Minister of Women, Family and Children
- In office 2 February 2015 – 27 August 2016
- Prime Minister: Habib Essid
- Preceded by: Saber Bouatay
- Succeeded by: Néziha Labidi

Personal details
- Born: 10 January 1963 (age 63) Zarzis, Tunisia
- Party: Afek Tounes (2011–2012) Republican Party (2012–2013) Afek Tounes (since 2013)

= Samira Merai =

Tunisian doctor and politician

Samira Merai Friaa (born 10 January 1963) is a Tunisian doctor and politician who served as Minister of Public Health from 2016 to 2017.

==Early life and education==
Merai was born on 10 January 1963 in Zarzis. She attended the technical high school in Medenine and obtained a degree in mathematics and science in 1981. She graduated from the Faculty of Medicine in Tunis in 1986, specialising in pulmonology.

==Career==
Merai began working at the Abderrahmen-Mami Hospital in Aryanah in 1993. In 2003, she was appointed Associate Professor of Respirology at the Faculty of Medicine in Tunis. She is a member of the European Respiratory Society and the American Thoracic Society.

Merai is a member of the Afek Tounes party and joined its central committee in May 2011. She was elected to the Constituent Assembly for the constituency of Medenine on 23 October 2011. On 1 February 2012, she was elected Deputy Speaker of the NCA. After the dissolution of Afek Tounes, she became a member of the Republican Party, but resigned on 10 July 2013. She was not re-elected at the 2014 legislative elections.

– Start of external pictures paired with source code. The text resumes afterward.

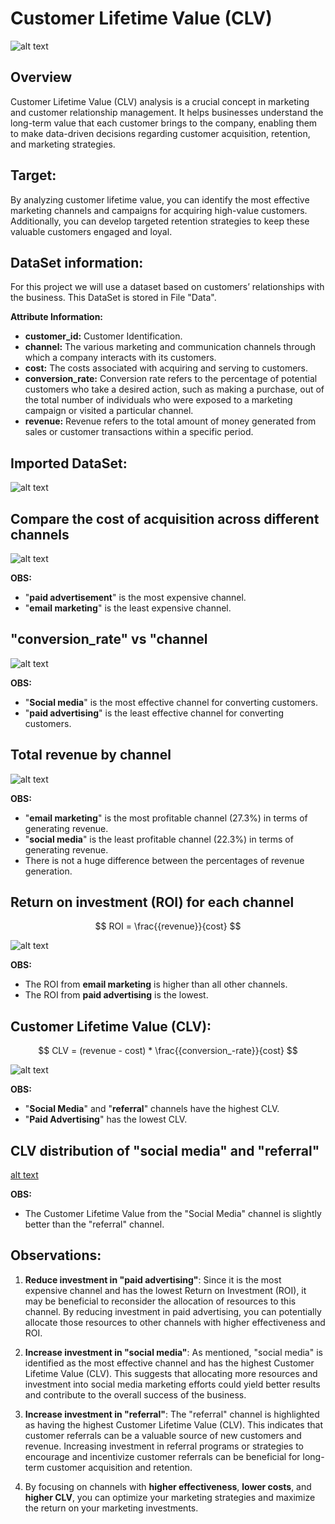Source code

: # **Customer Lifetime Value (CLV)**

![alt text](https://github.com/Cristhian-Ninanya/customer_lifetime_value/blob/main/Images/CLV_image.jpg?raw=true)

## **Overview**

Customer Lifetime Value (CLV) analysis is a crucial concept in marketing and customer relationship management. It helps businesses understand the long-term value that each customer brings to the company, enabling them to make data-driven decisions regarding customer acquisition, retention, and marketing strategies.

## **Target:**
By analyzing customer lifetime value, you can identify the most effective marketing channels and campaigns for acquiring high-value customers. Additionally, you can develop targeted retention strategies to keep these valuable customers engaged and loyal.

## **DataSet information:**

For this project we will use a dataset based on customers’ relationships with the business. This DataSet is stored in File "Data".

**Attribute Information:**

* **customer_id:** Customer Identification.
* **channel:** The various marketing and communication channels through which a company interacts with its customers.
* **cost:** The costs associated with acquiring and serving to customers.
* **conversion_rate:** Conversion rate refers to the percentage of potential customers who take a desired action, such as making a purchase, out of the total number of individuals who were exposed to a marketing campaign or visited a particular channel.
* **revenue:** Revenue refers to the total amount of money generated from sales or customer transactions within a specific period.

## Imported DataSet:

![alt text](https://github.com/Cristhian-Ninanya/customer_lifetime_value/blob/main/Images/dataframe.png?raw=true)

## Compare the cost of acquisition across different channels

![alt text](https://github.com/Cristhian-Ninanya/customer_lifetime_value/blob/main/Images/cust_acq_cost_channel.png?raw=true)

**OBS:**
* "**paid advertisement**" is the most expensive channel.
* "**email marketing**" is the least expensive channel.

## "conversion_rate" vs "channel

![alt text](https://github.com/Cristhian-Ninanya/customer_lifetime_value/blob/main/Images/conversion_rate_chann.png?raw=true)

**OBS:**
* "**Social media**" is the most effective channel for converting customers.
* "**paid advertising**" is the least effective channel for converting customers.

## Total revenue by channel

![alt text](https://github.com/Cristhian-Ninanya/customer_lifetime_value/blob/main/Images/total_revenue_chann.png?raw=true)

**OBS:**
* "**email marketing**" is the most profitable channel (27.3%) in terms of generating revenue.
* "**social media**" is the least profitable channel (22.3%) in terms of generating revenue.
* There is not a huge difference between the percentages of revenue generation.

## Return on investment (ROI) for each channel

$$ 
ROI = \frac{{revenue}}{cost} 
$$

![alt text](https://github.com/Cristhian-Ninanya/customer_lifetime_value/blob/main/Images/roi_chann.png?raw=true)

**OBS:**
* The ROI from **email marketing** is higher than all other channels.
* The ROI from **paid advertising** is the lowest.

## Customer Lifetime Value (CLV):

$$ 
CLV = (revenue - cost) * \frac{{conversion_-rate}}{cost} 
$$

![alt text](https://github.com/Cristhian-Ninanya/customer_lifetime_value/blob/main/Images/clv_channel.png?raw=true)

**OBS:**
* "**Social Media**" and "**referral**" channels have the highest CLV.
* "**Paid Advertising**" has the lowest CLV.

## CLV distribution of "social media" and "referral"

[alt text](https://github.com/Cristhian-Ninanya/customer_lifetime_value/blob/main/Images/clv_distr_chann.png?raw=true)

**OBS:**
* The Customer Lifetime Value from the "Social Media" channel is slightly better than the "referral" channel.

## **Observations:**

1. **Reduce investment in "paid advertising"**: Since it is the most expensive channel and has the lowest Return on Investment (ROI), it may be beneficial to reconsider the allocation of resources to this channel. By reducing investment in paid advertising, you can potentially allocate those resources to other channels with higher effectiveness and ROI.

2. **Increase investment in "social media"**: As mentioned, "social media" is identified as the most effective channel and has the highest Customer Lifetime Value (CLV). This suggests that allocating more resources and investment into social media marketing efforts could yield better results and contribute to the overall success of the business.

3. **Increase investment in "referral"**: The "referral" channel is highlighted as having the highest Customer Lifetime Value (CLV). This indicates that customer referrals can be a valuable source of new customers and revenue. Increasing investment in referral programs or strategies to encourage and incentivize customer referrals can be beneficial for long-term customer acquisition and retention.

4. By focusing on channels with **higher effectiveness**, **lower costs**, and **higher CLV**, you can optimize your marketing strategies and maximize the return on your marketing investments.
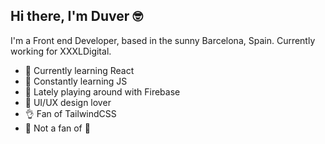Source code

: ## Hi there, I'm Duver 🤓

I'm a Front end Developer, based in the sunny Barcelona, Spain. Currently working for XXXLDigital.

- 🌱 Currently learning React
- 🌱 Constantly learning JS
- 🌱 Lately playing around with Firebase
- 💟 UI/UX design lover
- 👌 Fan of TailwindCSS
- 🤷 Not a fan of 🍝
<!--
**duverj/duverj** is a ✨ _special_ ✨ repository because its `README.md` (this file) appears on your GitHub profile.

Here are some ideas to get you started:

- 🔭 I’m currently working on ...
- 🌱 I’m currently learning ...
- 👯 I’m looking to collaborate on ...
- 🤔 I’m looking for help with ...
- 💬 Ask me about ...
- 📫 How to reach me: ...
- 😄 Pronouns: ...
- ⚡ Fun fact: ...
-->
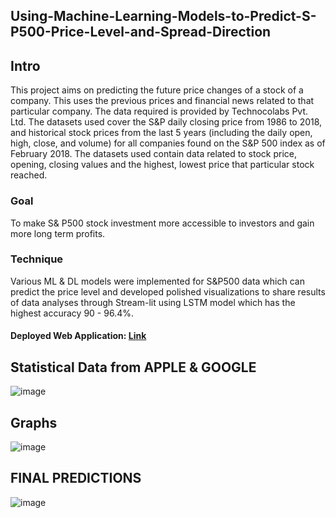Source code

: ## Using-Machine-Learning-Models-to-Predict-S-P500-Price-Level-and-Spread-Direction
## Intro
This project aims on predicting the future price changes of a stock of a company.
This uses the previous prices and financial news related to that particular
company. The data required is provided by Technocolabs Pvt. Ltd. The datasets used cover the
S&P daily closing price from 1986 to 2018, and historical stock prices from the last
5 years (including the daily open, high, close, and volume) for all companies found
on the S&P 500 index as of February 2018. The datasets used contain data
related to stock price, opening, closing values and the highest, lowest price that
particular stock reached.
### Goal
To make S& P500 stock investment more accessible to investors and gain more long term profits.
### Technique
Various ML & DL models were implemented for S&P500 data which can predict the price level and developed polished visualizations to share results of data analyses through 
Stream-lit using LSTM model which has the highest accuracy 90 - 96.4%.

#### Deployed Web Application: [Link](https://share.streamlit.io/uttej2001/stock-prediction-streamlit/main/app.py)

## Statistical Data from APPLE & GOOGLE
![image](https://user-images.githubusercontent.com/72940291/139530204-62bb5c83-c681-438c-987e-baf7a576e138.png)

## Graphs
![image](https://user-images.githubusercontent.com/72940291/139530320-a192a6a7-b0f6-40fd-98e6-f1767ac3174b.png)

## FINAL PREDICTIONS
![image](https://user-images.githubusercontent.com/72940291/139530343-c200e24c-6408-45a1-bece-500599ec7ec6.png)
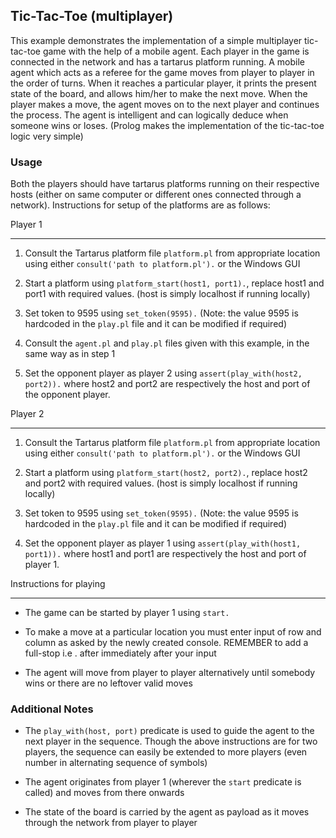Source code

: ## Tic-Tac-Toe (multiplayer)
This example demonstrates the implementation of a simple multiplayer tic-tac-toe game with the help of a mobile agent. Each player in the game is connected in the network and has a tartarus platform running. A mobile agent which acts as a referee for the game moves from player to player in the order of turns. When it reaches a particular player, it prints the present state of the board, and allows him/her to make the next move. When the player makes a move, the agent moves on to the next player and continues the process. The agent is intelligent and can logically deduce when someone wins or loses. (Prolog makes the implementation of the tic-tac-toe logic very simple)

### Usage
Both the players should have tartarus platforms running on their respective hosts (either on same computer or different ones connected through a network). Instructions for setup of the platforms are as follows:

Player 1
________

1. Consult the Tartarus platform file `platform.pl` from appropriate location using either `consult('path to platform.pl').` or the Windows GUI

2. Start a platform using `platform_start(host1, port1).`, replace host1 and port1 with required values. (host is simply localhost if running locally)

3. Set token to 9595 using `set_token(9595).` (Note: the value 9595 is hardcoded in the `play.pl` file and it can be modified if required)

4. Consult the `agent.pl` and `play.pl` files given with this example, in the same way as in step 1

5. Set the opponent player as player 2 using `assert(play_with(host2, port2)).` where host2 and port2 are respectively the host and port of the opponent player.

Player 2
________

1. Consult the Tartarus platform file `platform.pl` from appropriate location using either `consult('path to platform.pl').` or the Windows GUI

2. Start a platform using `platform_start(host2, port2).`, replace host2 and port2 with required values. (host is simply localhost if running locally)

3. Set token to 9595 using `set_token(9595).` (Note: the value 9595 is hardcoded in the `play.pl` file and it can be modified if required)

4. Set the opponent player as player 1 using `assert(play_with(host1, port1)).` where host1 and port1 are respectively the host and port of player 1.

Instructions for playing
_______________________

* The game can be started by player 1 using `start.`

* To make a move at a particular location you must enter input of row and column as asked by the newly created console. REMEMBER to add a full-stop i.e . after immediately after your input

* The agent will move from player to player alternatively until somebody wins or there are no leftover valid moves


### Additional Notes
* The `play_with(host, port)` predicate is used to guide the agent to the next player in the sequence. Though the above instructions are for two players, the sequence can easily be extended to more players (even number in alternating sequence of symbols)

* The agent originates from player 1 (wherever the `start` predicate is called) and moves from there onwards

* The state of the board is carried by the agent as payload as it moves through the network from player to player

Merai served as the Chair of the Committee on Women's Rights of the Parliamentary Assembly of the Mediterranean in 2014.

On 2 February 2015, Merai was appointed Minister of Women, Family and Children in the government of Prime Minister Habib Essid. On 20 August 2016, she was appointed Minister of Public Health in the cabinet of Youssef Chahed.

==Personal life==
Merai is married and has three children.